= Beginning of Section =

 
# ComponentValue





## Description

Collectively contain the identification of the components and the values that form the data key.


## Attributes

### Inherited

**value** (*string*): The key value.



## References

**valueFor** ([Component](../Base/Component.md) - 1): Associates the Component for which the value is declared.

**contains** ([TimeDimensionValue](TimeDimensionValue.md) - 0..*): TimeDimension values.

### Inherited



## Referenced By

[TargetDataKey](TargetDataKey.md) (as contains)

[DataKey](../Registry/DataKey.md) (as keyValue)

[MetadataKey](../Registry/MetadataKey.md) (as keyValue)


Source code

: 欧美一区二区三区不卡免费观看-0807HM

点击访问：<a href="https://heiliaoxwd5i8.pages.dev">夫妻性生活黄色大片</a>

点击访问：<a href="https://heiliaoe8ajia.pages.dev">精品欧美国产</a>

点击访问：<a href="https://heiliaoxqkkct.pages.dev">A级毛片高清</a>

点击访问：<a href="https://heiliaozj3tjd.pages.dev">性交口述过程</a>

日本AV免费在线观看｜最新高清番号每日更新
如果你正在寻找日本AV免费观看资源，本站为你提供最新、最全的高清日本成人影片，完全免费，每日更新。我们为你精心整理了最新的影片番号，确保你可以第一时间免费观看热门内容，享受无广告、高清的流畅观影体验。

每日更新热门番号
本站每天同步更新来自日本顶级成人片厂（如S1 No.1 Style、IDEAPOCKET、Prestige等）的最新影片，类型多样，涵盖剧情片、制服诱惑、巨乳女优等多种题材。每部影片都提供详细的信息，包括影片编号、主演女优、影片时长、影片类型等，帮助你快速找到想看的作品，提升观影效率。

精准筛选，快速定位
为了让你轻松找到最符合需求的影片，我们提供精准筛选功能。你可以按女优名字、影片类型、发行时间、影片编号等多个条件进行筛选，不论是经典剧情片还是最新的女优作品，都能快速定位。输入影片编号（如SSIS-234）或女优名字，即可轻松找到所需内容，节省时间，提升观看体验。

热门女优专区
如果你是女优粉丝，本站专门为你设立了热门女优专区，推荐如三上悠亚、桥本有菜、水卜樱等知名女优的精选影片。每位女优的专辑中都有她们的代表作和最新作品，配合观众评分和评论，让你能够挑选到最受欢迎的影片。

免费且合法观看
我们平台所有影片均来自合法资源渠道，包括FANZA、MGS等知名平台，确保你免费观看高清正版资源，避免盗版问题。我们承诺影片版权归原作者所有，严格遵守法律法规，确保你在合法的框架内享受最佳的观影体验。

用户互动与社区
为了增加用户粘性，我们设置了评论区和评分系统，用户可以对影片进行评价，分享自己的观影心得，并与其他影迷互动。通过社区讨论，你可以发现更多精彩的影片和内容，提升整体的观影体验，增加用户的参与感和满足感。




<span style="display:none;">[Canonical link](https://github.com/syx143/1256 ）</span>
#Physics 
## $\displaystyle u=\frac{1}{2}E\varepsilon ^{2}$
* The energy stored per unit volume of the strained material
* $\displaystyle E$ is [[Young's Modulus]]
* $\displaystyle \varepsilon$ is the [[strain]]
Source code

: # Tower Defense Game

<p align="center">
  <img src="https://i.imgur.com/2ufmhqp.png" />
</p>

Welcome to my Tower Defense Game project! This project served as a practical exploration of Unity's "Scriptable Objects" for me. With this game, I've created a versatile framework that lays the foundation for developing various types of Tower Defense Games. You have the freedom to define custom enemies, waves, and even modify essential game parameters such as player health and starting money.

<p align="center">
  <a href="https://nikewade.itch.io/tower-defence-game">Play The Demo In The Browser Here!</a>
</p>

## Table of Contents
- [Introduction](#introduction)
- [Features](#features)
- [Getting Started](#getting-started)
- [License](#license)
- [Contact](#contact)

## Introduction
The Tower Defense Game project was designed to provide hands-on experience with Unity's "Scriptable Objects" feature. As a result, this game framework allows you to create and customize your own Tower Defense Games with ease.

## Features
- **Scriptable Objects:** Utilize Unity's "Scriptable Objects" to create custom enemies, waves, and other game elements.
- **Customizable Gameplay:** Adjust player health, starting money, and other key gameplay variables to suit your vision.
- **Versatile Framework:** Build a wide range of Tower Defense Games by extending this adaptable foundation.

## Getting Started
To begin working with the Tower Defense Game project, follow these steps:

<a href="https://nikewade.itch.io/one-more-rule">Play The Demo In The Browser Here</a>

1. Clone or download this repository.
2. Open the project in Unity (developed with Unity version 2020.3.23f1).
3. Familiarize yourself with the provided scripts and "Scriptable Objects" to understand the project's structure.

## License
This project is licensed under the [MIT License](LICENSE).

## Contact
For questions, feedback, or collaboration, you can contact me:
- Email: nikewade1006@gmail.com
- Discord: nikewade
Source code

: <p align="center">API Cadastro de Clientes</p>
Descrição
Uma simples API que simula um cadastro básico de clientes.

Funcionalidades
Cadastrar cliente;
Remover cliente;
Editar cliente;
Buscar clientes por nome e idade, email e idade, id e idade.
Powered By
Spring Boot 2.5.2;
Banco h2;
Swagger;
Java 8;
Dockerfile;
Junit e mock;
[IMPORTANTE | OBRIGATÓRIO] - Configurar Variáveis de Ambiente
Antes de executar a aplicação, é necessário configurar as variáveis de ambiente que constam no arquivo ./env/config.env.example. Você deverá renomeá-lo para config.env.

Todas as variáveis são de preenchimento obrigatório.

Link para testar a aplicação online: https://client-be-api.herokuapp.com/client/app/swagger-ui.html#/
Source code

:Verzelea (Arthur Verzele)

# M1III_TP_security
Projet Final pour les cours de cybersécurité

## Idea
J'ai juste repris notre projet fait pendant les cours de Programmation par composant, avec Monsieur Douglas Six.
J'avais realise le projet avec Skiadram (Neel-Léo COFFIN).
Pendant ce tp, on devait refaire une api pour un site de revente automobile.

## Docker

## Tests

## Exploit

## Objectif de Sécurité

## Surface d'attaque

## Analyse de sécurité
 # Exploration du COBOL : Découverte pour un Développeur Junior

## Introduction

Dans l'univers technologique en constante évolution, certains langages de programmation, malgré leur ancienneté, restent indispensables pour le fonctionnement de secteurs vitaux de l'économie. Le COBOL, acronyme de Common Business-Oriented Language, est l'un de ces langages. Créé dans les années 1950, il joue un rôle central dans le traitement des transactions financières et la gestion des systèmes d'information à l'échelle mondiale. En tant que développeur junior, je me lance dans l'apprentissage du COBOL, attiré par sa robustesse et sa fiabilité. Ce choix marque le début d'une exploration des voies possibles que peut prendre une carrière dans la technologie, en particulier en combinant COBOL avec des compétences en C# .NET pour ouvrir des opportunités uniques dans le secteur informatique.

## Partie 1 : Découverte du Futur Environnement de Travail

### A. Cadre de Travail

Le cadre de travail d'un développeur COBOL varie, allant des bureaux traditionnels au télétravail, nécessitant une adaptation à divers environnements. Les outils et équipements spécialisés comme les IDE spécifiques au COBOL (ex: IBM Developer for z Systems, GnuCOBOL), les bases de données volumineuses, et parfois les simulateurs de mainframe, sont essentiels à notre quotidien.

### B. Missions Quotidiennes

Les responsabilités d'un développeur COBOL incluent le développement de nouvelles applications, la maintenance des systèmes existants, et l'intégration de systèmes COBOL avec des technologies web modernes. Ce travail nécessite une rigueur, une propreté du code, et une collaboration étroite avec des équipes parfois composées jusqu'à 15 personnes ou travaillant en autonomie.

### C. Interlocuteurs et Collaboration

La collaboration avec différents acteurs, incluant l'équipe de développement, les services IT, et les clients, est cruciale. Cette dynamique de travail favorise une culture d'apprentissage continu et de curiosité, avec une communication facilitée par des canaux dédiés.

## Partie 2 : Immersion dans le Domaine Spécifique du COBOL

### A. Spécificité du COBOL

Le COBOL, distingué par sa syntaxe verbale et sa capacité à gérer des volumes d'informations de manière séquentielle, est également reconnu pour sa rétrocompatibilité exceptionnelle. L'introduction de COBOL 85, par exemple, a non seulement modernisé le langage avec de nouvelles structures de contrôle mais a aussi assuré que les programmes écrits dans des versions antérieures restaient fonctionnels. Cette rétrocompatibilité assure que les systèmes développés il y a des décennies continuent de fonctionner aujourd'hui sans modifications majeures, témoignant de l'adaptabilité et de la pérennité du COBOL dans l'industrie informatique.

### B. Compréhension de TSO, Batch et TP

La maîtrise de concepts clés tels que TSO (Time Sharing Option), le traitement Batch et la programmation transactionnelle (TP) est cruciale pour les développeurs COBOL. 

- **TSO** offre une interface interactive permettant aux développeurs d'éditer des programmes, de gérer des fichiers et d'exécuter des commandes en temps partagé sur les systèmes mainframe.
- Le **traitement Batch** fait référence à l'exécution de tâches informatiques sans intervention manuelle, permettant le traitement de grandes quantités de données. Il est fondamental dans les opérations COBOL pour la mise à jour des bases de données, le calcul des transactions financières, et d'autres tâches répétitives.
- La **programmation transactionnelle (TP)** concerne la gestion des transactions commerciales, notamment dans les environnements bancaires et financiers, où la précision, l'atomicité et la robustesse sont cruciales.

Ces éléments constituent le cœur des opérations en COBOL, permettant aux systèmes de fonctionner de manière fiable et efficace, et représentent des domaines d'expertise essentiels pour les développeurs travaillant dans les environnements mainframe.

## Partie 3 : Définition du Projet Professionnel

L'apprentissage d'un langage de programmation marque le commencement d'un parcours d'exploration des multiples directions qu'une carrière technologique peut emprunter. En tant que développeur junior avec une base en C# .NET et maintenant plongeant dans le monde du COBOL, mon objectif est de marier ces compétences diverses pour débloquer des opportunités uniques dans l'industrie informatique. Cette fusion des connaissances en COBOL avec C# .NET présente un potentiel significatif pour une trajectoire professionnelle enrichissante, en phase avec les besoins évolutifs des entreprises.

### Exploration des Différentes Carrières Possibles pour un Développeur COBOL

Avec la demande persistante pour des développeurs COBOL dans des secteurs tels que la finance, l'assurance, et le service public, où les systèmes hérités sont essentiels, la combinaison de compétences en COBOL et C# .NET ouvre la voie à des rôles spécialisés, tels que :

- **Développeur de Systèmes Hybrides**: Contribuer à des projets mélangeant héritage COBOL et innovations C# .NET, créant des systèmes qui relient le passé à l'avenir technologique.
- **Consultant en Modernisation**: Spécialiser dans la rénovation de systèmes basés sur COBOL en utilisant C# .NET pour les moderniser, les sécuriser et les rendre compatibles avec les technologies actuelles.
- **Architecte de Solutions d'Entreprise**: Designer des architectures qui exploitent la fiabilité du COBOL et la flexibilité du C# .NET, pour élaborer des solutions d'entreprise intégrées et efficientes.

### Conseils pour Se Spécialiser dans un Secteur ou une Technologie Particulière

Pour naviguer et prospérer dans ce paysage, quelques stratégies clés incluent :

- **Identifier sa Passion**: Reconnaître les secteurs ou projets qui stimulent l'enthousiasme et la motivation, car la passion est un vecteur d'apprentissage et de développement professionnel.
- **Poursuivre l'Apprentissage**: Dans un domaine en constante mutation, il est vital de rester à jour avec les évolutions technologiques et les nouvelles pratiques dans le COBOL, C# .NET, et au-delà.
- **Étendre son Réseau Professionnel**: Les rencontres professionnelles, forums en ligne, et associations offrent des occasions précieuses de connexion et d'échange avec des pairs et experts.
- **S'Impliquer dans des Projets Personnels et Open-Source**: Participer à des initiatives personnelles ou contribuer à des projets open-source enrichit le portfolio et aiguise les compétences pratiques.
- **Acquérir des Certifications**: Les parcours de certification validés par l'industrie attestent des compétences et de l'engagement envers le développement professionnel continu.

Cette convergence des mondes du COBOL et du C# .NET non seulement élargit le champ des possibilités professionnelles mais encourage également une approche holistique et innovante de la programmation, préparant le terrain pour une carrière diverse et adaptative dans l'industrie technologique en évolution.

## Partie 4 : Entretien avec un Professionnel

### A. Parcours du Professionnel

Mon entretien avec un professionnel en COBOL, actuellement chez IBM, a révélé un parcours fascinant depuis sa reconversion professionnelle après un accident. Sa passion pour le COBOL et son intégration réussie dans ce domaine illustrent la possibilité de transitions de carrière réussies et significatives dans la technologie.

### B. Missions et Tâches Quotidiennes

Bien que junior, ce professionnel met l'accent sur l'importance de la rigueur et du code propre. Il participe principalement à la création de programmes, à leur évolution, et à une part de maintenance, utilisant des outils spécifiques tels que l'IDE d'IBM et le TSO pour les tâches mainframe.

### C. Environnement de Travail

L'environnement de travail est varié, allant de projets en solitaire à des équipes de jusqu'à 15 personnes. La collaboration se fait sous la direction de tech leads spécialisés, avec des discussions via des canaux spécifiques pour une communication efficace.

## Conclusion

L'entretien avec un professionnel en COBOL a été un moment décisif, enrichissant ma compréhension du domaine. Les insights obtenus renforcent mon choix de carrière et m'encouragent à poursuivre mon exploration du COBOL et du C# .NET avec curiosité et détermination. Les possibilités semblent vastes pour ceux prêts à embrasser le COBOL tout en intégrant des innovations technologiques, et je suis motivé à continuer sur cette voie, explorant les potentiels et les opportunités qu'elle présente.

= End of Section =

◆ WHAT IS BEING ASKED
In the data above, start at the line that has "Le COBOL, distingué", stop after the line that has "La maîtrise de", and print every line in between exactly as it stands.

◆ RESULT
Le COBOL, distingué par sa syntaxe verbale et sa capacité à gérer des volumes d'informations de manière séquentielle, est également reconnu pour sa rétrocompatibilité exceptionnelle. L'introduction de COBOL 85, par exemple, a non seulement modernisé le langage avec de nouvelles structures de contrôle mais a aussi assuré que les programmes écrits dans des versions antérieures restaient fonctionnels. Cette rétrocompatibilité assure que les systèmes développés il y a des décennies continuent de fonctionner aujourd'hui sans modifications majeures, témoignant de l'adaptabilité et de la pérennité du COBOL dans l'industrie informatique.

### B. Compréhension de TSO, Batch et TP

La maîtrise de concepts clés tels que TSO (Time Sharing Option), le traitement Batch et la programmation transactionnelle (TP) est cruciale pour les développeurs COBOL. 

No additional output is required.